## [Problem to work on]
Scan the records for lines with the word "borders", and copy every such line.
◆ ◆ ◆ ◆ ◆ ◆ ◆
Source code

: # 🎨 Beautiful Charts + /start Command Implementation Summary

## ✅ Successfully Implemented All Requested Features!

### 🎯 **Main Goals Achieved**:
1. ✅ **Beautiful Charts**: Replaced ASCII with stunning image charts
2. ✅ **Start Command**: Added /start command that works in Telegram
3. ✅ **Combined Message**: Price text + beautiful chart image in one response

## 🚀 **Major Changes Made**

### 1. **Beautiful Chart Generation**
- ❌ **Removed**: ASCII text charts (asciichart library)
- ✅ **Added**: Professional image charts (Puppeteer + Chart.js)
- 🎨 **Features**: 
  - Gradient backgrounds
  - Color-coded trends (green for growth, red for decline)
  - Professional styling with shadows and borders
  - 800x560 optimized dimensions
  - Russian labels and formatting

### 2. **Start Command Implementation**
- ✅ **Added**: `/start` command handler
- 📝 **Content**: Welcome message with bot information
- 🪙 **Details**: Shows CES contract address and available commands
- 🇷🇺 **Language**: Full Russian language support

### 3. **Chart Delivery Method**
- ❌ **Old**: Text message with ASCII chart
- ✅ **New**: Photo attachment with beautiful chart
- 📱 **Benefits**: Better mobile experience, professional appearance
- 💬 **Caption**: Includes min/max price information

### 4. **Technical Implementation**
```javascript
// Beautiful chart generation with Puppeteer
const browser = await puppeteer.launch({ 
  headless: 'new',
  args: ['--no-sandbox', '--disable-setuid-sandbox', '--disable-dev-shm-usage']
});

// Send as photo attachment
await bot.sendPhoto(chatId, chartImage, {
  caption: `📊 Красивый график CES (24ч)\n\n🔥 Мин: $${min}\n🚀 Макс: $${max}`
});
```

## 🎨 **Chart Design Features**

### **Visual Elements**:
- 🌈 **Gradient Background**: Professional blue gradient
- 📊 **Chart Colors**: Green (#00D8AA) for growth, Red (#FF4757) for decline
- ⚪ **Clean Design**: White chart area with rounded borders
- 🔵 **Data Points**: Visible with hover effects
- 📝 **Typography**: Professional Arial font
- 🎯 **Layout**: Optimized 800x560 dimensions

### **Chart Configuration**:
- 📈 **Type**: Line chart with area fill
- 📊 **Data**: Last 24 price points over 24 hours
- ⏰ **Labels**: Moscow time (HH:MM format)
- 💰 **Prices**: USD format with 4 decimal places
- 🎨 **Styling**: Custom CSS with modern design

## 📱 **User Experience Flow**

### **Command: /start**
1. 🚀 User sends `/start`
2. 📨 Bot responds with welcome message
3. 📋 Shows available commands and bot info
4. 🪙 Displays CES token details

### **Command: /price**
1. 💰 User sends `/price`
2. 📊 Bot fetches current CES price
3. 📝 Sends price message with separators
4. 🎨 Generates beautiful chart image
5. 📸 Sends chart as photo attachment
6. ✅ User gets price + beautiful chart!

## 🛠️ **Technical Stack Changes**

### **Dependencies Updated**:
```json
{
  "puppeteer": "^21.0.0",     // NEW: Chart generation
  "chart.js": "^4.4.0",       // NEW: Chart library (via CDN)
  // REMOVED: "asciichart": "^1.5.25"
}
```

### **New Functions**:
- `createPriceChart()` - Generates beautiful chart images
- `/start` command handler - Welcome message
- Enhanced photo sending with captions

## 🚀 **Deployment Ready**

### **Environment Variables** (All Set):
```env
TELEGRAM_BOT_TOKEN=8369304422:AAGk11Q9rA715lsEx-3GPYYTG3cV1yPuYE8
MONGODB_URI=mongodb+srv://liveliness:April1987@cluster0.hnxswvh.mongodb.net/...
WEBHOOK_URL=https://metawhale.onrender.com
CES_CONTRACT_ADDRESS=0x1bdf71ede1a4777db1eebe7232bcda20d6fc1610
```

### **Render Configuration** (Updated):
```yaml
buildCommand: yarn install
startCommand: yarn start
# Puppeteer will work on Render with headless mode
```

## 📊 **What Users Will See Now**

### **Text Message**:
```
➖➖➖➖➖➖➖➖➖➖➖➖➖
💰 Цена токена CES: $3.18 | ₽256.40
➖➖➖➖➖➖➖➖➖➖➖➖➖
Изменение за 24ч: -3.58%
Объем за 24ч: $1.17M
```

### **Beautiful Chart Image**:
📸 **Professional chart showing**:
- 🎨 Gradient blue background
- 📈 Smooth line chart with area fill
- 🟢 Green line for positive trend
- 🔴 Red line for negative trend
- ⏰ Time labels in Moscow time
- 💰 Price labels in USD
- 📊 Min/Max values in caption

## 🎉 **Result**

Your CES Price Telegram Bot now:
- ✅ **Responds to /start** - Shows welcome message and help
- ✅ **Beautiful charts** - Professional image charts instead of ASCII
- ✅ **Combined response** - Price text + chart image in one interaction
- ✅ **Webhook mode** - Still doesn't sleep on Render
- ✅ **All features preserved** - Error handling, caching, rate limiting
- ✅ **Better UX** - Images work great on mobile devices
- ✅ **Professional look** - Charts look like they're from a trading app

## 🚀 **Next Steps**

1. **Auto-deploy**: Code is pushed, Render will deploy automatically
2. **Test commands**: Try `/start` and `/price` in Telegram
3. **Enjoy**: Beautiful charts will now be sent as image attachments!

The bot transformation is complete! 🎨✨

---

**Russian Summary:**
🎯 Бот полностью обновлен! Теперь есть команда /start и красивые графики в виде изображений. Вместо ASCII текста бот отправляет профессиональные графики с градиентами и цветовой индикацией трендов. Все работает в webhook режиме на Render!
◆ ◆ ◆ ◆ ◆ ◆ ◆
## [Your solution]
  - Professional styling with shadows and borders
- ⚪ **Clean Design**: White chart area with rounded borders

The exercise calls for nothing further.